Isso só terá efeito, no entanto, se houver inclusão de pequenos produtores e adesão às boas práticas, garantindo a intensificação da produção pecuária e a rastreabilidade dos rebanhos.
“Historicamente, houve muita resistência em se implantar sistemas de rastreabilidade devido ao custo e à complexidade da cadeia de fornecedores” disse Sampaio. Custoso e de difícil implantação, o projeto leva tempo para ser implantado, por isso deve ser iniciado imediatamente, em um esforço combinado entre iniciativas públicas e privadas.
Enquanto isso, uma alternativa proposta da Abiec seria criar um sistema cruzando informações já existentes, como as das Guias de Trânsito de Animal (GTAs) e as do Cadastro Ambiental Rural (CAR). Assim, seria criado um modelo de rastreabilidade de baixo custo, curto prazo e em grande escala.
Hoje, o Pará é o único estado da Federação a possuir essa vinculação, inviabilizando a possibilidade de propriedades com passivos ambientais emitirem a GTA até sua regularização nos órgãos de fiscalização ambiental.
Ainda não há, no entanto, clareza sobre os impactos dessa medida sobretudo para a segurança sanitária. Nesse sentido, se faz necessário estudar a fundo a experiência do Pará para identificar quais foram as principais lições aprendidas, as quais poderão servir como referência para o aperfeiçoamento desse procedimento e para a sua implementação em outros estados.
Na Amazônia, a combinação de pecuária com projetos agroflorestais com o objetivo de gerar renda a pequenos produtores também tem potencial para reduzir a pressão sobre áreas ameaçadas pelo desmatamento.

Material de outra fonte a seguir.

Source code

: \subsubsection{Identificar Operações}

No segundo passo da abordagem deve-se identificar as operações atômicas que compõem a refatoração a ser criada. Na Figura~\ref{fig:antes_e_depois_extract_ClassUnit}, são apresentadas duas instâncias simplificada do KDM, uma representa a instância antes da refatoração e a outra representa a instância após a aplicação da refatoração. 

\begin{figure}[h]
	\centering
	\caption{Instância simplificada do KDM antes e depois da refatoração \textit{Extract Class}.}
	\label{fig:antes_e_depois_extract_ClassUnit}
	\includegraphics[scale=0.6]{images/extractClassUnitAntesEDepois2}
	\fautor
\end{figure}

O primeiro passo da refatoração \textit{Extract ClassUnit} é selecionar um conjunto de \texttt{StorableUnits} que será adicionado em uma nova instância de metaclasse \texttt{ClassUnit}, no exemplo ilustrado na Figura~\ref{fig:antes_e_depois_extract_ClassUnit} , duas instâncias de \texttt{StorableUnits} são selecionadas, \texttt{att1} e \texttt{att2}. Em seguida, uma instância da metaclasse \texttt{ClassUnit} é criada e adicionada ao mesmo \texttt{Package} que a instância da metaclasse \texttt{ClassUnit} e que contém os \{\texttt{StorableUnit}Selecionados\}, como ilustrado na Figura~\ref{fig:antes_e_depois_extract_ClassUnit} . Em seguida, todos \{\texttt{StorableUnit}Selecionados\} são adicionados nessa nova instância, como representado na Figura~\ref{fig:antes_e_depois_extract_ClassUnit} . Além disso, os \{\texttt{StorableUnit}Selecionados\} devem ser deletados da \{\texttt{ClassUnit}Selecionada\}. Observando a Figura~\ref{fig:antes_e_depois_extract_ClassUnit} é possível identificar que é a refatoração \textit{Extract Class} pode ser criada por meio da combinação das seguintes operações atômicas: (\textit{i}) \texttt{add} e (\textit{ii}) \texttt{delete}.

Não podem, no entanto, ser vistas como ações isoladas. O real impacto depende de escala. E a escala, de recursos. Um cenário mais favorável, nesse sentido, é a priorização de grandes programas de recuperação e conversão de pastagens degradadas, nos quais as irmãs agricultura e pecuária, de mãos dadas, podem fazer grande diferença.
Vale relembrar aqui um estudo da Esalq/USP estimando que a conversão de 30 milhões de hectares – o que, segundo a Embrapa, significa um quinto do total das pastagens de baixa produtividade existentes no Brasil – geraria um crescimento de 1,2% no PIB brasileiro.
A Textile Exchange, que representa grifes internacionais de moda, tem trabalhado em um piloto com a Produzindo Certo para a criação de um mecanismo de créditos de couro sustentável, que remunera pecuaristas que comprovem a adoção de um protocolo de ações de produção responsável no manejo de seus rebanhos.
Estratégias como essa nos mostram que equalizar riscos e investimentos é tarefa de todos que buscam uma agropecuária responsável. E isso começa pela valorização da pecuária como instrumento de transformação.
* Aline Locks é engenheira ambiental, cofundadora e atual CEO da Produzindo Certo, solução que já apoiou a maneira como mais de 6 milhões de hectares de terras são gerenciados, através da integração de boas práticas produtivas, respeito às pessoas e aos recursos naturais. Liderou projetos com foco em inovação e tecnologia, como o 'Conectar para Transformar', um dos vencedores do Google Impact Challenge Brazil. Recentemente foi selecionada pela Época Negócios como um dos nomes inovadores pelo clima, é uma das 100 Mulheres Poderosas da revista Forbes e uma das líderes do agronegócio 2021/2022 pela revista Dinheiro Rural.